Hey, wait a minute…you can’t put me in irons and make me a slave! Fuck away from me! I’m a free man with a family, you fuck. I’m a man of taste and breeding and character who dresses well and knows from good wine. Jesus…this is awful. I’m a slave and it’s a terrible way to live. Good God, that Michael Fassbender guy…what a venal piece of shit! And I can’t do anything about it because I’m a slave. Well, at least I’m the main protagonist in a film that says that slavery was and always will be a revoltingly evil thing. Quentin Tarantino‘s Django Unchained wasn’t emphatic enough about this. We need to remind ourselves over and over again. Oscars!

Values and Principles

I often run into a certain guy at Manhattan screenings, a guy I’ll sometimes shoot the shit with, but mostly I tend to avoid him because he’s always talking but never saying anything. Everything out of his mouth is droll, flip and glib. Nothing is of any consequence. Nearly ever word slides across the surface like a gravel rock across an ice pond.
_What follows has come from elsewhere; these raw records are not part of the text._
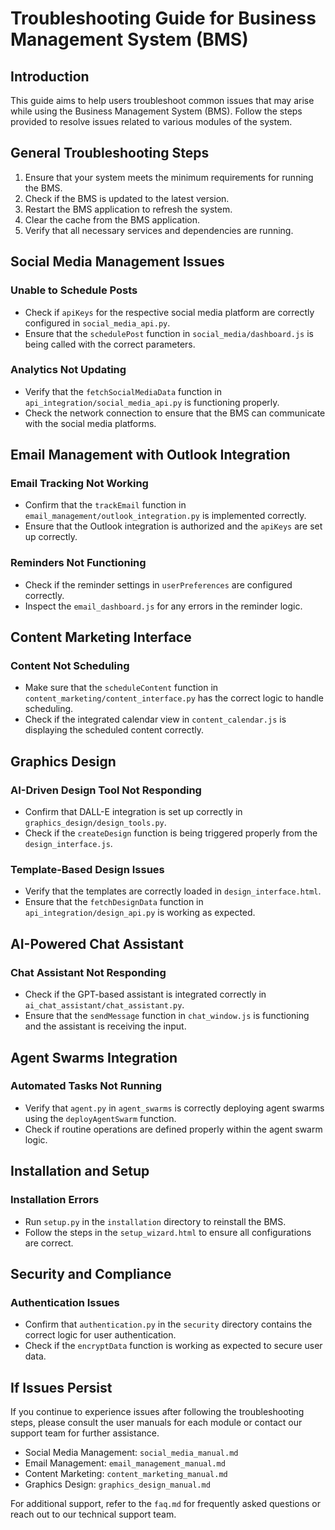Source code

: # Troubleshooting Guide for Business Management System (BMS)

## Introduction
This guide aims to help users troubleshoot common issues that may arise while using the Business Management System (BMS). Follow the steps provided to resolve issues related to various modules of the system.

## General Troubleshooting Steps
1. Ensure that your system meets the minimum requirements for running the BMS.
2. Check if the BMS is updated to the latest version.
3. Restart the BMS application to refresh the system.
4. Clear the cache from the BMS application.
5. Verify that all necessary services and dependencies are running.

## Social Media Management Issues

### Unable to Schedule Posts
- Check if `apiKeys` for the respective social media platform are correctly configured in `social_media_api.py`.
- Ensure that the `schedulePost` function in `social_media/dashboard.js` is being called with the correct parameters.

### Analytics Not Updating
- Verify that the `fetchSocialMediaData` function in `api_integration/social_media_api.py` is functioning properly.
- Check the network connection to ensure that the BMS can communicate with the social media platforms.

## Email Management with Outlook Integration

### Email Tracking Not Working
- Confirm that the `trackEmail` function in `email_management/outlook_integration.py` is implemented correctly.
- Ensure that the Outlook integration is authorized and the `apiKeys` are set up correctly.

### Reminders Not Functioning
- Check if the reminder settings in `userPreferences` are configured correctly.
- Inspect the `email_dashboard.js` for any errors in the reminder logic.

## Content Marketing Interface

### Content Not Scheduling
- Make sure that the `scheduleContent` function in `content_marketing/content_interface.py` has the correct logic to handle scheduling.
- Check if the integrated calendar view in `content_calendar.js` is displaying the scheduled content correctly.

## Graphics Design

### AI-Driven Design Tool Not Responding
- Confirm that DALL-E integration is set up correctly in `graphics_design/design_tools.py`.
- Check if the `createDesign` function is being triggered properly from the `design_interface.js`.

### Template-Based Design Issues
- Verify that the templates are correctly loaded in `design_interface.html`.
- Ensure that the `fetchDesignData` function in `api_integration/design_api.py` is working as expected.

## AI-Powered Chat Assistant

### Chat Assistant Not Responding
- Check if the GPT-based assistant is integrated correctly in `ai_chat_assistant/chat_assistant.py`.
- Ensure that the `sendMessage` function in `chat_window.js` is functioning and the assistant is receiving the input.

## Agent Swarms Integration

### Automated Tasks Not Running
- Verify that `agent.py` in `agent_swarms` is correctly deploying agent swarms using the `deployAgentSwarm` function.
- Check if routine operations are defined properly within the agent swarm logic.

## Installation and Setup

### Installation Errors
- Run `setup.py` in the `installation` directory to reinstall the BMS.
- Follow the steps in the `setup_wizard.html` to ensure all configurations are correct.

## Security and Compliance

### Authentication Issues
- Confirm that `authentication.py` in the `security` directory contains the correct logic for user authentication.
- Check if the `encryptData` function is working as expected to secure user data.

## If Issues Persist
If you continue to experience issues after following the troubleshooting steps, please consult the user manuals for each module or contact our support team for further assistance.

- Social Media Management: `social_media_manual.md`
- Email Management: `email_management_manual.md`
- Content Marketing: `content_marketing_manual.md`
- Graphics Design: `graphics_design_manual.md`

For additional support, refer to the `faq.md` for frequently asked questions or reach out to our technical support team.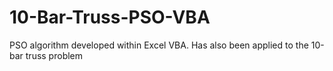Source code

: # 10-Bar-Truss-PSO-VBA
PSO algorithm developed within Excel VBA. Has also been applied to the 10-bar truss problem
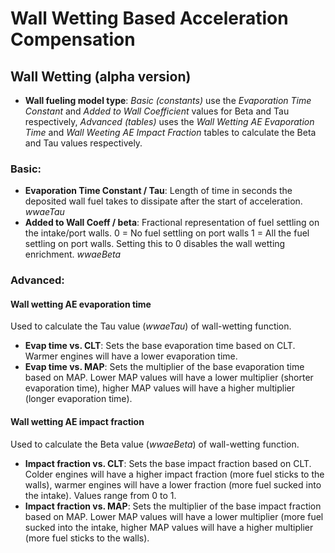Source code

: # Wall Wetting Based Acceleration Compensation
## Wall Wetting (alpha version)
- __Wall fueling model type__: _Basic (constants)_ use the _Evaporation Time Constant_ and _Added to Wall Coefficient_ values for Beta and Tau respectively, _Advanced (tables)_ uses the _Wall Wetting AE Evaporation Time_ and _Wall Weeting AE Impact Fraction_ tables to calculate the Beta and Tau values respectively.

### Basic:
- __Evaporation Time Constant / Tau__: Length of time in seconds the deposited wall fuel takes to dissipate after the start of acceleration. _wwaeTau_
- __Added to Wall Coeff / beta__: Fractional representation of fuel settling on the intake/port walls. 0 = No fuel settling on port walls 1 = All the fuel settling on port walls. Setting this to 0 disables the wall wetting enrichment. _wwaeBeta_

### Advanced:
#### Wall wetting AE evaporation time
Used to calculate the Tau value (_wwaeTau_) of wall-wetting function. 
- __Evap time vs. CLT__: Sets the base evaporation time based on CLT. Warmer engines will have a lower evaporation time.
- __Evap time vs. MAP__: Sets the multiplier of the base evaporation time based on MAP. Lower MAP values will have a lower multiplier (shorter evaporation time), higher MAP values will have a higher multiplier (longer evaporation time).

#### Wall wetting AE impact fraction
Used to calculate the Beta value (_wwaeBeta_) of wall-wetting function. 
- __Impact fraction vs. CLT__: Sets the base impact fraction based on CLT. Colder engines will have a higher impact fraction (more fuel sticks to the walls), warmer engines will have a lower fraction (more fuel sucked into the intake). Values range from 0 to 1.
- __Impact fraction vs. MAP__: Sets the multiplier of the base impact fraction based on MAP. Lower MAP values will have a lower multiplier (more fuel sucked into the intake, higher MAP values will have a higher multiplier (more fuel sticks to the walls).

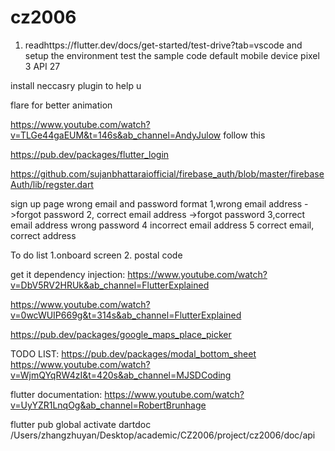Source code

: # cz2006

1. readhttps://flutter.dev/docs/get-started/test-drive?tab=vscode and setup the environment test the sample code
default mobile device pixel 3 API 27

install neccasry plugin to help u 

flare for better animation

https://www.youtube.com/watch?v=TLGe44gaEUM&t=146s&ab_channel=AndyJulow follow this 

https://pub.dev/packages/flutter_login

https://github.com/sujanbhattaraiofficial/firebase_auth/blob/master/firebaseAuth/lib/regster.dart 



sign up page
wrong email and password format
1,wrong email address   ->forgot password
2, correct email address  ->forgot password
3,correct email address wrong password
4 incorrect email address
5 correct email, correct address

To do list 
1.onboard screen
2. postal code



get it dependency injection:
https://www.youtube.com/watch?v=DbV5RV2HRUk&ab_channel=FlutterExplained 


https://www.youtube.com/watch?v=0wcWUIP669g&t=314s&ab_channel=FlutterExplained  

https://pub.dev/packages/google_maps_place_picker 

TODO LIST:
https://pub.dev/packages/modal_bottom_sheet 
https://www.youtube.com/watch?v=WjmQYqRW4zI&t=420s&ab_channel=MJSDCoding 


flutter documentation:
https://www.youtube.com/watch?v=UyYZR1LnqOg&ab_channel=RobertBrunhage 

flutter pub global activate dartdoc 
/Users/zhangzhuyan/Desktop/academic/CZ2006/project/cz2006/doc/api
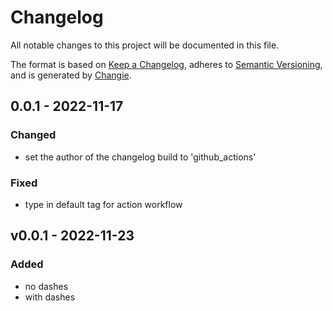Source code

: # Changelog
All notable changes to this project will be documented in this file.

The format is based on [Keep a Changelog](https://keepachangelog.com/en/1.0.0/),
adheres to [Semantic Versioning](https://semver.org/spec/v2.0.0.html),
and is generated by [Changie](https://github.com/miniscruff/changie).


## 0.0.1 - 2022-11-17
### Changed
* set the author of the changelog build to 'github_actions'
### Fixed
* type in default tag for action workflow

## v0.0.1 - 2022-11-23
### Added
* no dashes
* with dashes
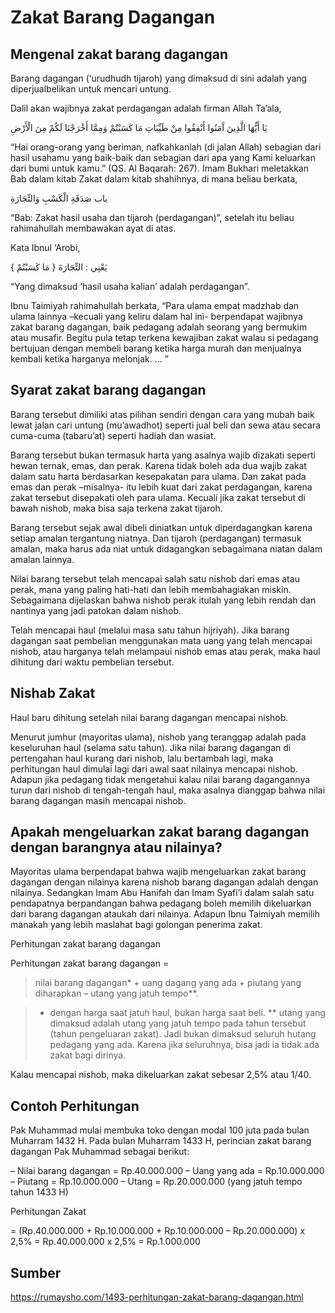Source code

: # Zakat Barang Dagangan
## Mengenal zakat barang dagangan
Barang dagangan (‘urudhudh tijaroh) yang dimaksud di sini adalah yang diperjualbelikan untuk mencari untung.

Dalil akan wajibnya zakat perdagangan adalah firman Allah Ta’ala,

يَا أَيُّهَا الَّذِينَ آَمَنُوا أَنْفِقُوا مِنْ طَيِّبَاتِ مَا كَسَبْتُمْ وَمِمَّا أَخْرَجْنَا لَكُمْ مِنَ الْأَرْضِ

“Hai orang-orang yang beriman, nafkahkanlah (di jalan Allah) sebagian dari hasil usahamu yang baik-baik dan sebagian dari apa yang Kami keluarkan dari bumi untuk kamu.” (QS. Al Baqarah: 267). Imam Bukhari meletakkan Bab dalam kitab Zakat dalam kitab shahihnya, di mana beliau berkata,

باب صَدَقَةِ الْكَسْبِ وَالتِّجَارَةِ

“Bab: Zakat hasil usaha dan tijaroh (perdagangan)”, setelah itu beliau rahimahullah membawakan ayat di atas.

Kata Ibnul ‘Arobi,

{ مَا كَسَبْتُمْ } يَعْنِي : التِّجَارَةَ

“Yang dimaksud ‘hasil usaha kalian’ adalah perdagangan”.

Ibnu Taimiyah rahimahullah berkata, “Para ulama empat madzhab dan ulama lainnya –kecuali yang keliru dalam hal ini- berpendapat wajibnya zakat barang dagangan, baik pedagang adalah seorang yang bermukim atau musafir. Begitu pula tetap terkena kewajiban zakat walau si pedagang bertujuan dengan membeli barang ketika harga murah dan menjualnya kembali ketika harganya melonjak. … ”

## Syarat zakat barang dagangan

Barang tersebut dimiliki atas pilihan sendiri dengan cara yang mubah baik lewat jalan cari untung (mu’awadhot) seperti jual beli dan sewa atau  secara cuma-cuma (tabaru’at) seperti hadiah dan wasiat.

Barang tersebut bukan termasuk harta yang asalnya wajib dizakati seperti hewan ternak, emas, dan perak. Karena tidak boleh ada dua wajib zakat dalam satu harta berdasarkan kesepakatan para ulama. Dan zakat pada emas dan perak –misalnya- itu lebih kuat dari zakat perdagangan, karena zakat tersebut disepakati oleh para ulama. Kecuali jika zakat tersebut di bawah nishob, maka bisa saja terkena zakat tijaroh.

Barang tersebut sejak awal dibeli diniatkan untuk diperdagangkan karena setiap amalan tergantung niatnya.  Dan tijaroh (perdagangan) termasuk amalan, maka harus ada niat untuk didagangkan sebagaimana niatan dalam amalan lainnya.

Nilai barang tersebut telah mencapai salah satu nishob dari emas atau perak, mana yang paling hati-hati dan lebih membahagiakan miskin. Sebagaimana dijelaskan bahwa nishob perak itulah yang lebih rendah dan nantinya yang jadi patokan dalam nishob.

Telah mencapai haul (melalui masa satu tahun hijriyah). Jika barang dagangan saat pembelian menggunakan mata uang yang telah mencapai nishob, atau harganya telah melampaui nishob emas atau perak, maka haul dihitung dari waktu pembelian tersebut.

## Nishab Zakat

Haul baru dihitung setelah nilai barang dagangan mencapai nishob.

Menurut jumhur (mayoritas ulama), nishob yang teranggap adalah pada keseluruhan haul (selama satu tahun). Jika nilai barang dagangan di pertengahan haul kurang dari nishob, lalu bertambah lagi, maka perhitungan haul dimulai lagi dari awal saat nilainya mencapai nishob. Adapun jika pedagang tidak mengetahui kalau nilai barang dagangannya turun dari nishob di tengah-tengah haul, maka asalnya dianggap bahwa nilai barang dagangan masih mencapai nishob.

## Apakah mengeluarkan zakat barang dagangan dengan barangnya atau nilainya?

Mayoritas ulama berpendapat bahwa wajib mengeluarkan zakat barang dagangan dengan nilainya karena nishob barang dagangan adalah dengan nilainya. Sedangkan Imam Abu Hanifah dan Imam Syafi’i dalam salah satu pendapatnya berpandangan bahwa pedagang boleh memilih dikeluarkan dari barang dagangan ataukah dari nilainya. Adapun Ibnu Taimiyah memilih manakah yang lebih maslahat bagi golongan penerima zakat.

Perhitungan zakat barang dagangan

Perhitungan zakat barang dagangan = 
> nilai barang dagangan* + uang dagang yang ada + piutang yang diharapkan – utang yang jatuh tempo**.

> * dengan harga saat jatuh haul, bukan harga saat beli.
> ** utang yang dimaksud adalah utang yang jatuh tempo pada tahun tersebut (tahun pengeluaran zakat). Jadi bukan dimaksud seluruh hutang pedagang yang ada. Karena jika seluruhnya, bisa jadi ia tidak ada zakat bagi dirinya.

Kalau mencapai nishob, maka dikeluarkan zakat sebesar 2,5% atau 1/40.

## Contoh Perhitungan

Pak Muhammad mulai membuka toko dengan modal 100 juta pada bulan Muharram 1432 H. Pada bulan Muharram 1433 H, perincian zakat barang dagangan Pak Muhammad sebagai berikut:

– Nilai barang dagangan     = Rp.40.000.000
– Uang yang ada                     = Rp.10.000.000
– Piutang                                   = Rp.10.000.000
– Utang                                      = Rp.20.000.000 (yang jatuh tempo tahun 1433 H)

Perhitungan Zakat

= (Rp.40.000.000 + Rp.10.000.000 + Rp.10.000.000 – Rp.20.000.000) x 2,5%
= Rp.40.000.000 x 2,5%
= Rp.1.000.000

## Sumber 
https://rumaysho.com/1493-perhitungan-zakat-barang-dagangan.html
This guy is so comme ci comme ca about almost everything that I sometimes want to shove him. You have to stand strongly against or for something to have any contour or character or personality. You can’t just go “yeah, I heard about that and I tweeted about that and I saw her on Jimmy Kimmel and blah blah blah blah” about everything. You have to give that shit a rest every so often.